Pun fenomena-fenomena istimewa lainnya, sering terjadi juga di 13 Maret. Sehingga dirinya kukuh mendukung tanggal tersebut sebagai hari jadi DIY.
Namun demikian, dirinya memberi kesempatan orang lain untuk turut mengusulkan opsi lain hari jadi DIY. Sebab dirinya ingin proses demokrasi dalam penentuan itu.
Pun Romo Tirun berharap, nantinya hari jadi DIY ditentukan berdasar hasil musyawarah banyak kepala.
“Walaupun sepertinya tanggal 13 Maret tidak ada yang melawan, tapi saya berharap orang lain turut mengusulkan. Ini untuk mendorong demokrasi di antara kita sendiri,” katanya.
Senada, Kepala Perhimpunan Hotel dan Restoran Indonesia (PHRI) DIY, Istijab M Danunegoro menyampaikan mendukung opsi 13 Maret 1755 sebagai hari jadi DIY dibanding 5 September 1945.
Sebab akan aneh jika hari jadi DIY di bawah jauh dari hari jadi kabupaten/kota di DIY.
"Jadi kalau ditanya umur DIY sudah 261 tahun. Kalau 5 September 1945 kan baru 71 tahun, padahal kabupaten dan kota sudah lebih tua," ujarnya.
Kepala Badan Perencanaan Pembangunan Daerah (Bappeda) DIY, Tavip Agus Rayanto berharap, pemilihan hari jadi harus dipertimbangkan dengan matang.
Sebab, dua tanggal yang dipilih terdapat perbedaan.
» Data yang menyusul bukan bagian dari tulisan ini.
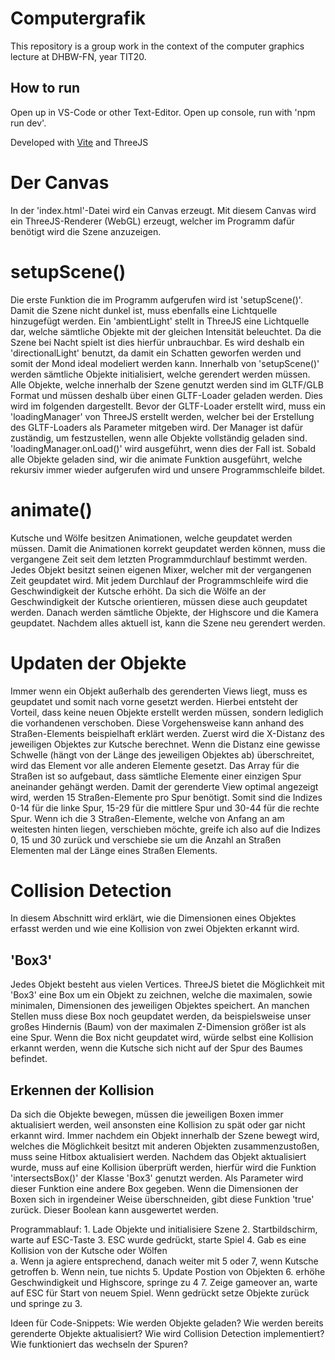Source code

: # Computergrafik
This repository is a group work in the context of the computer graphics lecture at DHBW-FN, year TIT20.

## How to run
Open up in VS-Code or other Text-Editor. Open up console, run with 'npm run dev'. 

Developed with [Vite](https://vitejs.dev/) and ThreeJS


# Der Canvas
In der 'index.html'-Datei wird ein Canvas erzeugt. Mit diesem Canvas wird ein ThreeJS-Renderer (WebGL)
erzeugt, welcher im Programm dafür benötigt wird die Szene anzuzeigen.

# setupScene()
Die erste Funktion die im Programm aufgerufen wird ist 'setupScene()'. 
Damit die Szene nicht dunkel ist, muss ebenfalls eine Lichtquelle hinzugefügt werden. Ein 'ambientLight' stellt in ThreeJS eine Lichtquelle dar, welche sämtliche Objekte mit der gleichen Intensität beleuchtet. Da die Szene bei Nacht spielt ist dies hierfür unbrauchbar. Es wird deshalb ein 'directionalLight' benutzt, da damit ein Schatten geworfen werden und somit der Mond ideal modeliert werden kann.
Innerhalb von 'setupScene()' werden sämtliche Objekte initialisiert, welche gerendert werden müssen. Alle Objekte, welche innerhalb der Szene genutzt werden sind im GLTF/GLB Format und müssen deshalb über einen GLTF-Loader geladen werden. Dies wird im folgenden dargestellt.
Bevor der GLTF-Loader erstellt wird, muss ein 'loadingManager' von ThreeJS erstellt werden, welcher bei der Erstellung des GLTF-Loaders als Parameter mitgeben wird. Der Manager ist dafür zuständig, um festzustellen, wenn alle Objekte vollständig geladen sind. 'loadingManager.onLoad()' wird ausgeführt, wenn dies der Fall ist.
Sobald alle Objekte geladen sind, wir die animate Funktion ausgeführt, welche rekursiv immer wieder aufgerufen wird und unsere Programmschleife bildet.

# animate()
Kutsche und Wölfe besitzen Animationen, welche geupdatet werden müssen. Damit die Animationen korrekt geupdatet werden können, muss die vergangene Zeit seit dem letzten Programmdurchlauf bestimmt werden. Jedes Objekt besitzt seinen eigenen Mixer, welcher mit der vergangenen Zeit geupdatet wird.
Mit jedem Durchlauf der Programmschleife wird die Geschwindigkeit der Kutsche erhöht. Da sich die Wölfe an der Geschwindigkeit der Kutsche orientieren, müssen diese auch geupdatet werden. Danach werden sämtliche Objekte, der Highscore und die Kamera geupdatet. 
Nachdem alles aktuell ist, kann die Szene neu gerendert werden.

# Updaten der Objekte
Immer wenn ein Objekt außerhalb des gerenderten Views liegt, muss es geupdatet und somit nach vorne gesetzt werden. Hierbei entsteht der Vorteil, dass keine neuen Objekte erstellt werden müssen, sondern lediglich die vorhandenen verschoben. Diese Vorgehensweise kann anhand des Straßen-Elements beispielhaft erklärt werden. 
Zuerst wird die X-Distanz des jeweiligen Objektes zur Kutsche berechnet. Wenn die Distanz eine gewisse Schwelle (hängt von der Länge des jeweiligen Objektes ab) überschreitet, wird das Element vor alle anderen Elemente gesetzt. Das Array für die Straßen ist so aufgebaut, dass sämtliche Elemente einer einzigen Spur aneinander gehängt werden. Damit der  gerenderte View optimal angezeigt wird, werden 15 Straßen-Elemente pro Spur benötigt.
Somit sind die Indizes 0-14 für die linke Spur, 15-29 für die mittlere Spur und 30-44 für die rechte Spur. Wenn ich die 3 Straßen-Elemente, welche von Anfang an am weitesten hinten liegen, verschieben möchte, greife ich also auf die Indizes 0, 15 und 30 zurück und verschiebe sie um die Anzahl an Straßen Elementen mal der Länge eines Straßen Elements.

# Collision Detection
In diesem Abschnitt wird erklärt, wie die Dimensionen eines Objektes erfasst werden und wie eine Kollision von zwei Objekten erkannt wird.
## 'Box3'
Jedes Objekt besteht aus vielen Vertices. ThreeJS bietet die Möglichkeit mit 'Box3' eine Box um ein Objekt zu zeichnen, welche die maximalen, sowie minimalen, Dimensionen des jeweiligen Objektes speichert. An manchen Stellen muss diese Box noch geupdatet werden, da beispielsweise unser großes Hindernis (Baum) von der maximalen Z-Dimension größer ist als eine Spur. Wenn die Box nicht geupdatet wird, würde selbst eine Kollision erkannt werden, wenn die Kutsche sich nicht auf der Spur des Baumes befindet.
## Erkennen der Kollision
Da sich die Objekte bewegen, müssen die jeweiligen Boxen immer aktualisiert werden, weil ansonsten eine Kollision zu spät oder gar nicht erkannt wird. Immer nachdem ein Objekt innerhalb der Szene bewegt wird, welches die Möglichkeit besitzt mit anderen Objekten zusammenzustoßen, muss seine Hitbox aktualisiert werden. Nachdem das Objekt aktualisiert wurde, muss auf eine Kollision überprüft werden, hierfür wird die Funktion 'intersectsBox()' der Klasse 'Box3' genutzt werden. Als Parameter wird dieser Funktion eine andere Box gegeben. Wenn die Dimensionen der Boxen sich in irgendeiner Weise überschneiden, gibt diese Funktion 'true' zurück. Dieser Boolean kann ausgewertet werden.

Programmablauf:
    1. Lade Objekte und initialisiere Szene
    2. Startbildschirm, warte auf ESC-Taste
    3. ESC wurde gedrückt, starte Spiel
    4. Gab es eine Kollision von der Kutsche oder Wölfen   
        a. Wenn ja agiere entsprechend, danach weiter mit 5 oder 7, wenn Kutsche getroffen
        b. Wenn nein, tue nichts
    5. Update Postion von Objekten
    6. erhöhe Geschwindigkeit und Highscore, springe zu 4
    7. Zeige gameover an, warte auf ESC für Start von neuem Spiel. Wenn gedrückt setze Objekte zurück und springe zu 3.

Ideen für Code-Snippets:
Wie werden Objekte geladen?
Wie werden bereits gerenderte Objekte aktualisiert?
Wie wird Collision Detection implementiert?
Wie funktioniert das wechseln der Spuren?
Pilihan pertama mengandung semangat akan keistimewaan Yogyakarta, sedangkan pilihan kedua lebih mengandung semangat pada nasionalisme kepada negara.
“Tapi kalau memilih nomor satu (13 Maret 1755), itu akan menjadi roh mengisi keistimewaan DIY. Kemudian tidak nyambung dengan pilihan spirit hari jadinya itu,” kata Tavip. (tribunjogja.com)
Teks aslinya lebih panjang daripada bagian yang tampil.